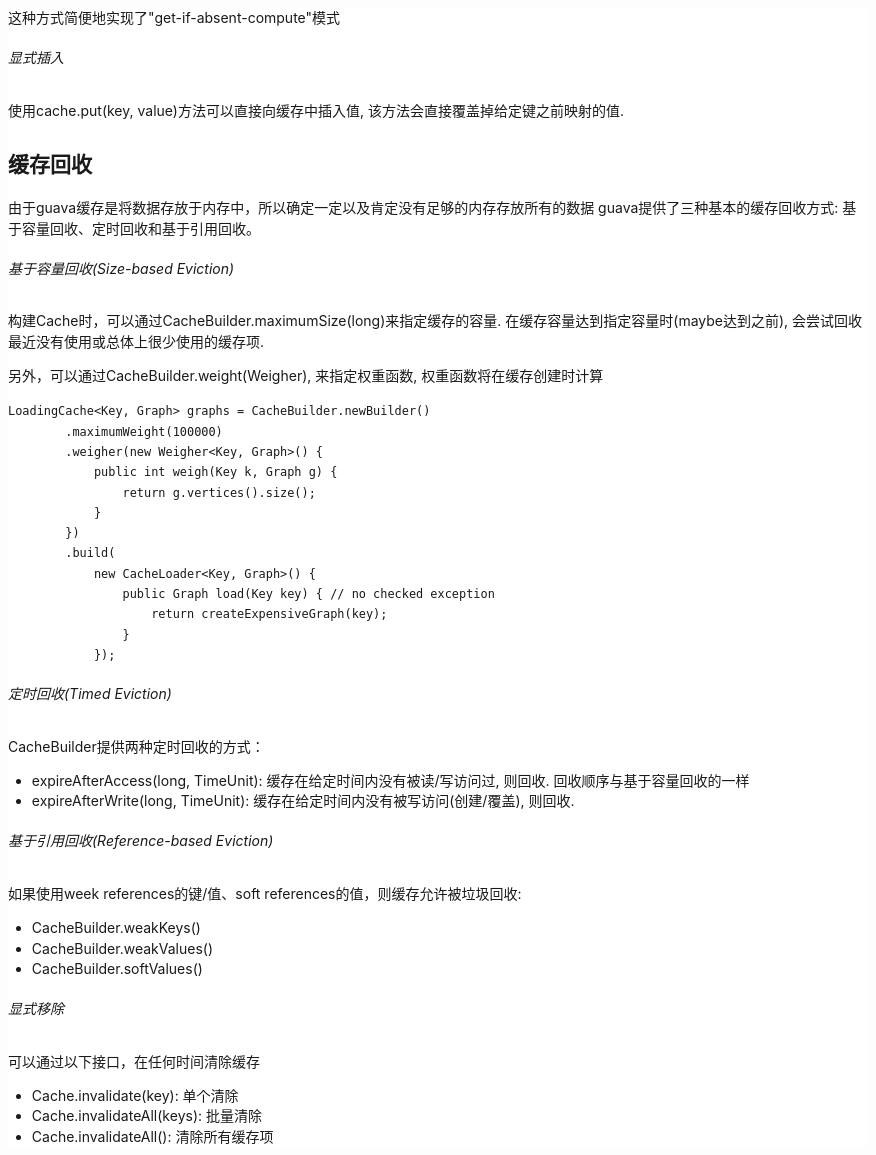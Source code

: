 这种方式简便地实现了"get-if-absent-compute"模式

###### 显式插入

使用cache.put(key, value)方法可以直接向缓存中插入值, 该方法会直接覆盖掉给定键之前映射的值.

## 缓存回收

由于guava缓存是将数据存放于内存中，所以确定一定以及肯定没有足够的内存存放所有的数据
guava提供了三种基本的缓存回收方式: 基于容量回收、定时回收和基于引用回收。

###### 基于容量回收(Size-based Eviction)

构建Cache时，可以通过CacheBuilder.maximumSize(long)来指定缓存的容量.
在缓存容量达到指定容量时(maybe达到之前), 会尝试回收最近没有使用或总体上很少使用的缓存项.

另外，可以通过CacheBuilder.weight(Weigher), 来指定权重函数, 权重函数将在缓存创建时计算

```
LoadingCache<Key, Graph> graphs = CacheBuilder.newBuilder()
        .maximumWeight(100000)
        .weigher(new Weigher<Key, Graph>() {
            public int weigh(Key k, Graph g) {
                return g.vertices().size();
            }
        })
        .build(
            new CacheLoader<Key, Graph>() {
                public Graph load(Key key) { // no checked exception
                    return createExpensiveGraph(key);
                }
            });
```

###### 定时回收(Timed Eviction)

CacheBuilder提供两种定时回收的方式：

- expireAfterAccess(long, TimeUnit): 缓存在给定时间内没有被读/写访问过, 则回收. 回收顺序与基于容量回收的一样
- expireAfterWrite(long, TimeUnit): 缓存在给定时间内没有被写访问(创建/覆盖), 则回收.

###### 基于引用回收(Reference-based Eviction)

如果使用week references的键/值、soft references的值，则缓存允许被垃圾回收:

- CacheBuilder.weakKeys()
- CacheBuilder.weakValues()
- CacheBuilder.softValues()

###### 显式移除

可以通过以下接口，在任何时间清除缓存

- Cache.invalidate(key): 单个清除
- Cache.invalidateAll(keys): 批量清除
- Cache.invalidateAll(): 清除所有缓存项
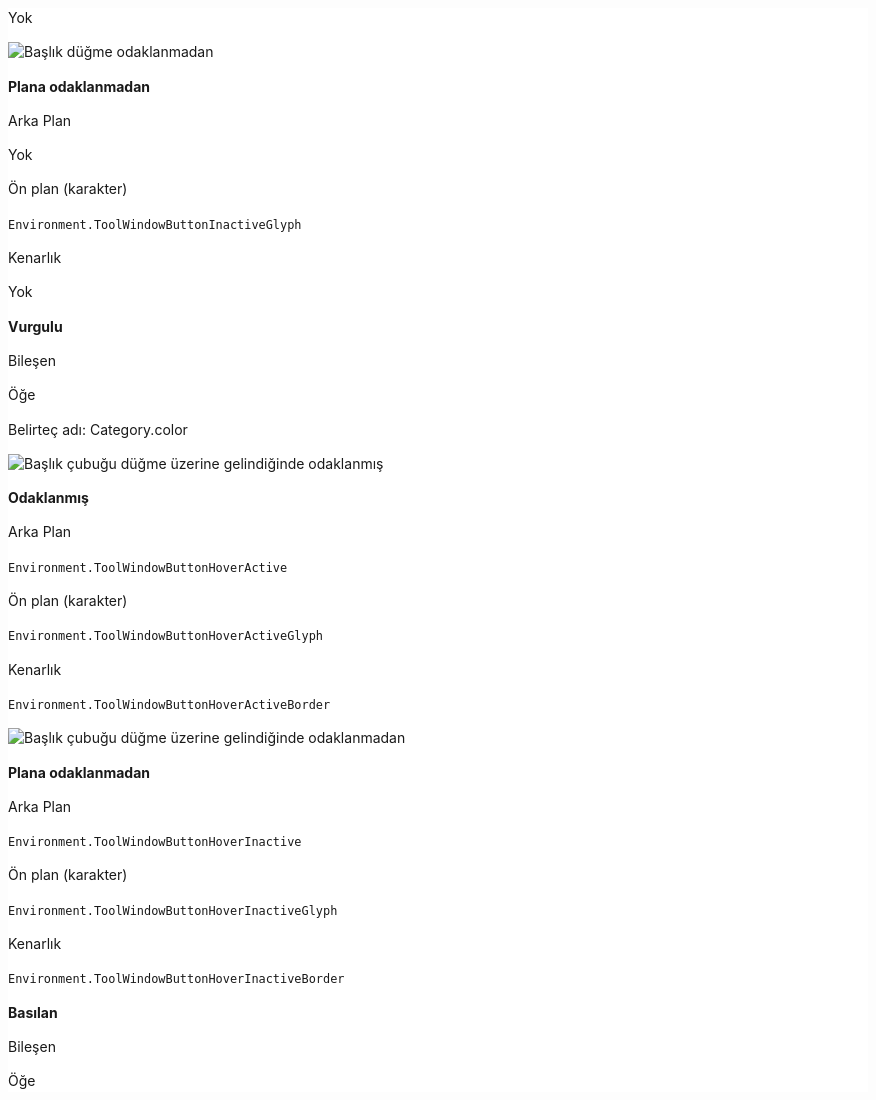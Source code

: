  Yok  
  
 ![Başlık düğme odaklanmadan](../../extensibility/ux-guidelines/media/0303-097-titlebarbuttonunfocused.png "0303 097_TitleBarButtonUnfocused")  
  
 **Plana odaklanmadan**  
  
 Arka Plan  
  
 Yok  
  
 Ön plan (karakter)  
  
 `Environment.ToolWindowButtonInactiveGlyph`  
  
 Kenarlık  
  
 Yok  
  
 **Vurgulu**  
  
 Bileşen  
  
 Öğe  
  
 Belirteç adı: Category.color  
  
 ![Başlık çubuğu düğme üzerine gelindiğinde odaklanmış](../../extensibility/ux-guidelines/media/0303-098-titlebarbuttonfocusedhover.png "0303 098_TitleBarButtonFocusedHover")  
  
 **Odaklanmış**  
  
 Arka Plan  
  
 `Environment.ToolWindowButtonHoverActive`  
  
 Ön plan (karakter)  
  
 `Environment.ToolWindowButtonHoverActiveGlyph`  
  
 Kenarlık  
  
 `Environment.ToolWindowButtonHoverActiveBorder`  
  
 ![Başlık çubuğu düğme üzerine gelindiğinde odaklanmadan](../../extensibility/ux-guidelines/media/0303-099-titlebarbuttonunfocusedhover.png "0303 099_TitleBarButtonUnfocusedHover")  
  
 **Plana odaklanmadan**  
  
 Arka Plan  
  
 `Environment.ToolWindowButtonHoverInactive`  
  
 Ön plan (karakter)  
  
 `Environment.ToolWindowButtonHoverInactiveGlyph`  
  
 Kenarlık  
  
 `Environment.ToolWindowButtonHoverInactiveBorder`  
  
 **Basılan**  
  
 Bileşen  
  
 Öğe  
  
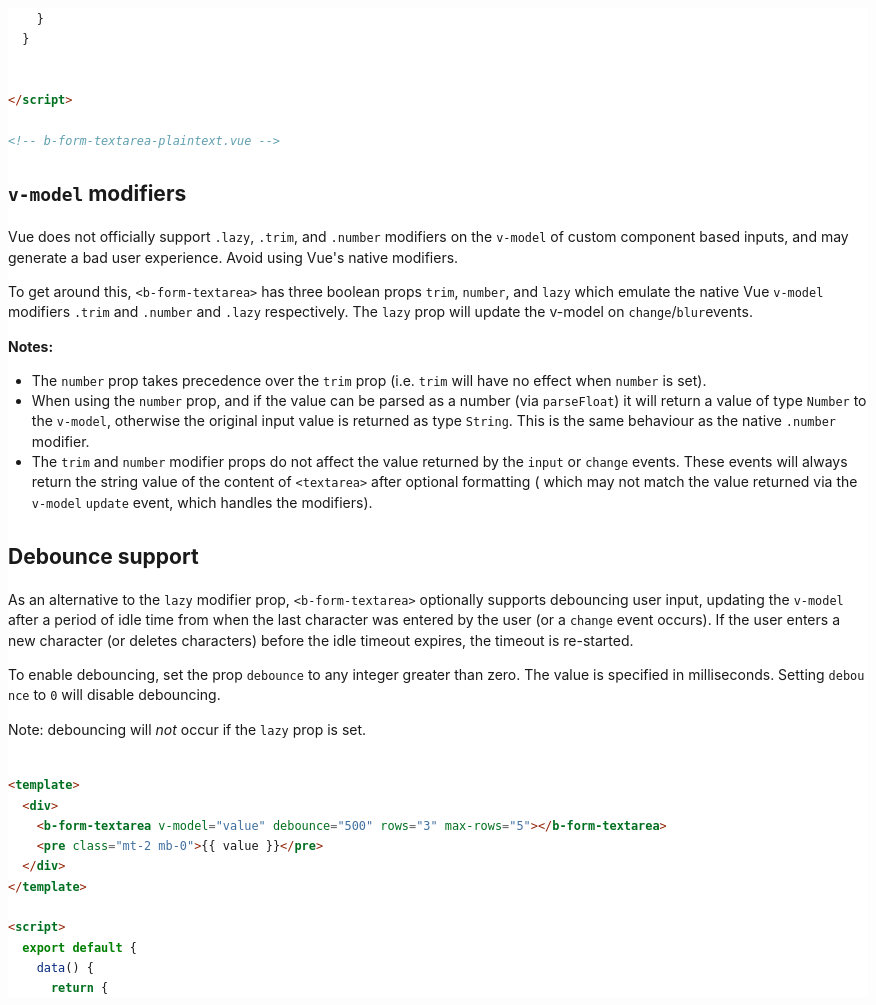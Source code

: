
 ```html
    }
  }


</script>

<!-- b-form-textarea-plaintext.vue -->
```

## `v-model` modifiers

Vue does not officially support `.lazy`, `.trim`, and `.number` modifiers on the `v-model` of custom component based
inputs, and may generate a bad user experience. Avoid using Vue's native modifiers.

To get around this, `<b-form-textarea>` has three boolean props `trim`, `number`, and `lazy` which emulate the native
Vue `v-model` modifiers `.trim` and `.number` and `.lazy` respectively. The
`lazy` prop will update the v-model on `change`/`blur`events.

**Notes:**

- The `number` prop takes precedence over the `trim` prop (i.e. `trim` will have no effect when
  `number` is set).
- When using the `number` prop, and if the value can be parsed as a number (via `parseFloat`) it will return a value of
  type `Number` to the `v-model`, otherwise the original input value is returned as type `String`. This is the same
  behaviour as the native `.number` modifier.
- The `trim` and `number` modifier props do not affect the value returned by the `input` or `change`
  events. These events will always return the string value of the content of `<textarea>` after optional formatting (
  which may not match the value returned via the `v-model` `update` event, which handles the modifiers).

## Debounce support

As an alternative to the `lazy` modifier prop, `<b-form-textarea>` optionally supports debouncing user input, updating
the `v-model` after a period of idle time from when the last character was entered by the user (or a `change` event
occurs). If the user enters a new character (or deletes characters) before the idle timeout expires, the timeout is
re-started.

To enable debouncing, set the prop `debounce` to any integer greater than zero. The value is specified in milliseconds.
Setting `debounce` to `0` will disable debouncing.

Note: debouncing will _not_ occur if the `lazy` prop is set.

```html

<template>
  <div>
    <b-form-textarea v-model="value" debounce="500" rows="3" max-rows="5"></b-form-textarea>
    <pre class="mt-2 mb-0">{{ value }}</pre>
  </div>
</template>

<script>
  export default {
    data() {
      return {
```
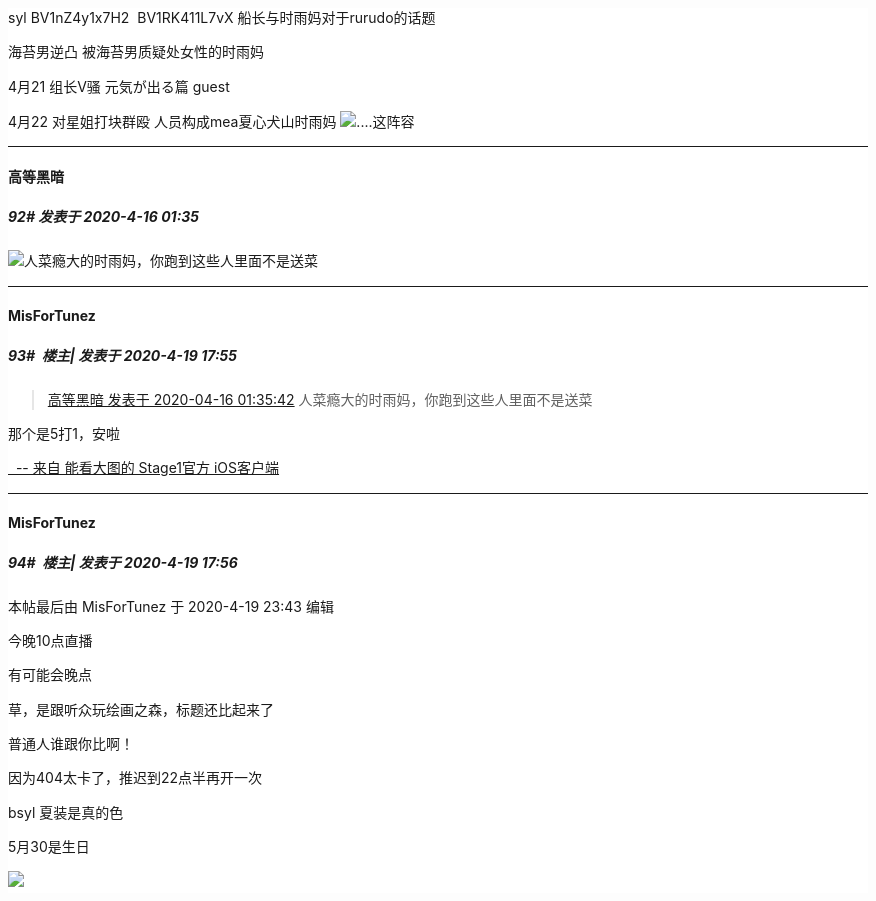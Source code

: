 syl BV1nZ4y1x7H2  BV1RK411L7vX 船长与时雨妈对于rurudo的话题

海苔男逆凸 被海苔男质疑处女性的时雨妈


4月21 组长V骚 元気が出る篇 guest

4月22 对星姐打块群殴 人员构成mea夏心犬山时雨妈
<img src="https://static.saraba1st.com/image/smiley/face2017/245.png" referrerpolicy="no-referrer">....这阵容


-----

####  高等黑暗  
##### 92#       发表于 2020-4-16 01:35


<img src="https://static.saraba1st.com/image/smiley/face2017/048.png" referrerpolicy="no-referrer">人菜瘾大的时雨妈，你跑到这些人里面不是送菜


-----

####  MisForTunez  
##### 93#         楼主| 发表于 2020-4-19 17:55


<blockquote><a href="httphttps://bbs.saraba1st.com/2b/forum.php?mod=redirect&amp;goto=findpost&amp;pid=47096453&amp;ptid=1914908" target="_blank">高等黑暗 发表于 2020-04-16 01:35:42</a>
人菜瘾大的时雨妈，你跑到这些人里面不是送菜</blockquote>那个是5打1，安啦

[  -- 来自 能看大图的 Stage1官方 iOS客户端](https://itunes.apple.com/fi/app/saraba1st/id1221237470?mt=8)


-----

####  MisForTunez  
##### 94#         楼主| 发表于 2020-4-19 17:56


 本帖最后由 MisForTunez 于 2020-4-19 23:43 编辑 

今晚10点直播

有可能会晚点


草，是跟听众玩绘画之森，标题还比起来了

普通人谁跟你比啊！


因为404太卡了，推迟到22点半再开一次

bsyl 夏装是真的色


5月30是生日


<img src="https://img.saraba1st.com/forum/202004/19/230827pitg1j11z8im11o1.png" referrerpolicy="no-referrer">
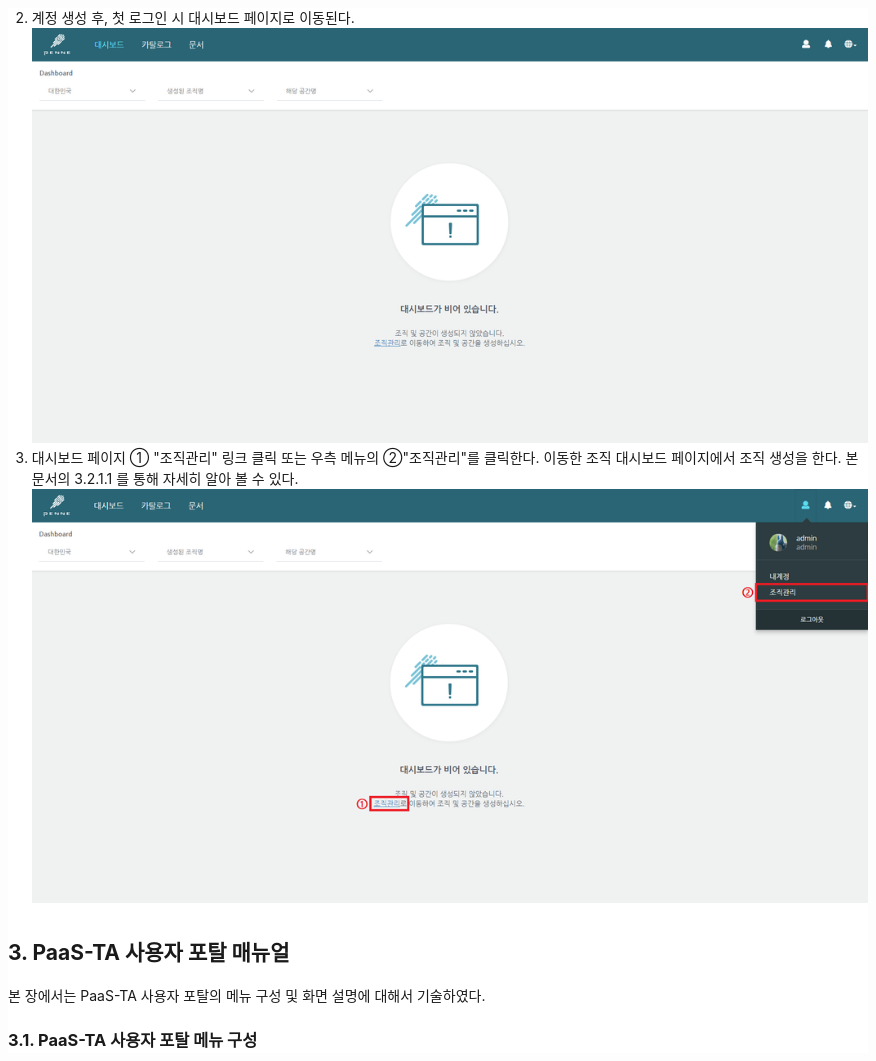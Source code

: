 2. 계정 생성 후, 첫 로그인 시 대시보드 페이지로 이동된다. ![](../../../.gitbook/assets/dashboard%20%282%29.png)
3. 대시보드 페이지 ① "조직관리" 링크 클릭 또는 우측 메뉴의 ②"조직관리"를 클릭한다. 이동한 조직 대시보드 페이지에서 조직 생성을 한다. 본 문서의 3.2.1.1 를 통해 자세히 알아 볼 수 있다. ![](../../../.gitbook/assets/2-3-1%20%2837%29.png)

## 3. PaaS-TA 사용자 포탈 매뉴얼

본 장에서는 PaaS-TA 사용자 포탈의 메뉴 구성 및 화면 설명에 대해서 기술하였다.

### 3.1.  PaaS-TA 사용자 포탈 메뉴 구성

Task prompt »
Apart from the pictures, every line above must be repeated exactly.

Output for this exercise »
Source code

: 这种方式简便地实现了"get-if-absent-compute"模式

###### 显式插入

使用cache.put(key, value)方法可以直接向缓存中插入值, 该方法会直接覆盖掉给定键之前映射的值.

## 缓存回收

由于guava缓存是将数据存放于内存中，所以确定一定以及肯定没有足够的内存存放所有的数据
guava提供了三种基本的缓存回收方式: 基于容量回收、定时回收和基于引用回收。

###### 基于容量回收(Size-based Eviction)

构建Cache时，可以通过CacheBuilder.maximumSize(long)来指定缓存的容量.
在缓存容量达到指定容量时(maybe达到之前), 会尝试回收最近没有使用或总体上很少使用的缓存项.

另外，可以通过CacheBuilder.weight(Weigher), 来指定权重函数, 权重函数将在缓存创建时计算

```
LoadingCache<Key, Graph> graphs = CacheBuilder.newBuilder()
        .maximumWeight(100000)
        .weigher(new Weigher<Key, Graph>() {
            public int weigh(Key k, Graph g) {
                return g.vertices().size();
            }
        })
        .build(
            new CacheLoader<Key, Graph>() {
                public Graph load(Key key) { // no checked exception
                    return createExpensiveGraph(key);
                }
            });
```

###### 定时回收(Timed Eviction)

CacheBuilder提供两种定时回收的方式：

- expireAfterAccess(long, TimeUnit): 缓存在给定时间内没有被读/写访问过, 则回收. 回收顺序与基于容量回收的一样
- expireAfterWrite(long, TimeUnit): 缓存在给定时间内没有被写访问(创建/覆盖), 则回收.

###### 基于引用回收(Reference-based Eviction)

如果使用week references的键/值、soft references的值，则缓存允许被垃圾回收:

- CacheBuilder.weakKeys()
- CacheBuilder.weakValues()
- CacheBuilder.softValues()

###### 显式移除

可以通过以下接口，在任何时间清除缓存

- Cache.invalidate(key): 单个清除
- Cache.invalidateAll(keys): 批量清除
- Cache.invalidateAll(): 清除所有缓存项
Source code

:  Yok  
  
 ![Başlık düğme odaklanmadan](../../extensibility/ux-guidelines/media/0303-097-titlebarbuttonunfocused.png "0303 097_TitleBarButtonUnfocused")  
  
 **Plana odaklanmadan**  
  
 Arka Plan  
  
 Yok  
  
 Ön plan (karakter)  
  
 `Environment.ToolWindowButtonInactiveGlyph`  
  
 Kenarlık  
  
 Yok  
  
 **Vurgulu**  
  
 Bileşen  
  
 Öğe  
  
 Belirteç adı: Category.color  
  
 ![Başlık çubuğu düğme üzerine gelindiğinde odaklanmış](../../extensibility/ux-guidelines/media/0303-098-titlebarbuttonfocusedhover.png "0303 098_TitleBarButtonFocusedHover")  
  
 **Odaklanmış**  
  
 Arka Plan  
  
 `Environment.ToolWindowButtonHoverActive`  
  
 Ön plan (karakter)  
  
 `Environment.ToolWindowButtonHoverActiveGlyph`  
  
 Kenarlık  
  
 `Environment.ToolWindowButtonHoverActiveBorder`  
  
 ![Başlık çubuğu düğme üzerine gelindiğinde odaklanmadan](../../extensibility/ux-guidelines/media/0303-099-titlebarbuttonunfocusedhover.png "0303 099_TitleBarButtonUnfocusedHover")  
  
 **Plana odaklanmadan**  
  
 Arka Plan  
  
 `Environment.ToolWindowButtonHoverInactive`  
  
 Ön plan (karakter)  
  
 `Environment.ToolWindowButtonHoverInactiveGlyph`  
  
 Kenarlık  
  
 `Environment.ToolWindowButtonHoverInactiveBorder`  
  
 **Basılan**  
  
 Bileşen  
  
 Öğe  
  
Source code

:
 ```html
    }
  }


</script>

<!-- b-form-textarea-plaintext.vue -->
```

## `v-model` modifiers

Vue does not officially support `.lazy`, `.trim`, and `.number` modifiers on the `v-model` of custom component based
inputs, and may generate a bad user experience. Avoid using Vue's native modifiers.

To get around this, `<b-form-textarea>` has three boolean props `trim`, `number`, and `lazy` which emulate the native
Vue `v-model` modifiers `.trim` and `.number` and `.lazy` respectively. The
`lazy` prop will update the v-model on `change`/`blur`events.

**Notes:**

- The `number` prop takes precedence over the `trim` prop (i.e. `trim` will have no effect when
  `number` is set).
- When using the `number` prop, and if the value can be parsed as a number (via `parseFloat`) it will return a value of
  type `Number` to the `v-model`, otherwise the original input value is returned as type `String`. This is the same
  behaviour as the native `.number` modifier.
- The `trim` and `number` modifier props do not affect the value returned by the `input` or `change`
  events. These events will always return the string value of the content of `<textarea>` after optional formatting (
  which may not match the value returned via the `v-model` `update` event, which handles the modifiers).

## Debounce support

As an alternative to the `lazy` modifier prop, `<b-form-textarea>` optionally supports debouncing user input, updating
the `v-model` after a period of idle time from when the last character was entered by the user (or a `change` event
occurs). If the user enters a new character (or deletes characters) before the idle timeout expires, the timeout is
re-started.

To enable debouncing, set the prop `debounce` to any integer greater than zero. The value is specified in milliseconds.
Setting `debounce` to `0` will disable debouncing.

Note: debouncing will _not_ occur if the `lazy` prop is set.

```html

<template>
  <div>
    <b-form-textarea v-model="value" debounce="500" rows="3" max-rows="5"></b-form-textarea>
    <pre class="mt-2 mb-0">{{ value }}</pre>
  </div>
</template>

<script>
  export default {
    data() {
      return {
```
Source code

: syl BV1nZ4y1x7H2  BV1RK411L7vX 船长与时雨妈对于rurudo的话题

海苔男逆凸 被海苔男质疑处女性的时雨妈


4月21 组长V骚 元気が出る篇 guest

4月22 对星姐打块群殴 人员构成mea夏心犬山时雨妈
<img src="https://static.saraba1st.com/image/smiley/face2017/245.png" referrerpolicy="no-referrer">....这阵容


-----

####  高等黑暗  
##### 92#       发表于 2020-4-16 01:35


<img src="https://static.saraba1st.com/image/smiley/face2017/048.png" referrerpolicy="no-referrer">人菜瘾大的时雨妈，你跑到这些人里面不是送菜


-----

####  MisForTunez  
##### 93#         楼主| 发表于 2020-4-19 17:55


<blockquote><a href="httphttps://bbs.saraba1st.com/2b/forum.php?mod=redirect&amp;goto=findpost&amp;pid=47096453&amp;ptid=1914908" target="_blank">高等黑暗 发表于 2020-04-16 01:35:42</a>
人菜瘾大的时雨妈，你跑到这些人里面不是送菜</blockquote>那个是5打1，安啦

[  -- 来自 能看大图的 Stage1官方 iOS客户端](https://itunes.apple.com/fi/app/saraba1st/id1221237470?mt=8)


-----

####  MisForTunez  
##### 94#         楼主| 发表于 2020-4-19 17:56


 本帖最后由 MisForTunez 于 2020-4-19 23:43 编辑 

今晚10点直播

有可能会晚点


草，是跟听众玩绘画之森，标题还比起来了

普通人谁跟你比啊！


因为404太卡了，推迟到22点半再开一次

bsyl 夏装是真的色


5月30是生日


<img src="https://img.saraba1st.com/forum/202004/19/230827pitg1j11z8im11o1.png" referrerpolicy="no-referrer">
Source code

: 2. 계정 생성 후, 첫 로그인 시 대시보드 페이지로 이동된다. ![](../../../.gitbook/assets/dashboard%20%282%29.png)
3. 대시보드 페이지 ① "조직관리" 링크 클릭 또는 우측 메뉴의 ②"조직관리"를 클릭한다. 이동한 조직 대시보드 페이지에서 조직 생성을 한다. 본 문서의 3.2.1.1 를 통해 자세히 알아 볼 수 있다. ![](../../../.gitbook/assets/2-3-1%20%2837%29.png)

## 3. PaaS-TA 사용자 포탈 매뉴얼

본 장에서는 PaaS-TA 사용자 포탈의 메뉴 구성 및 화면 설명에 대해서 기술하였다.

### 3.1.  PaaS-TA 사용자 포탈 메뉴 구성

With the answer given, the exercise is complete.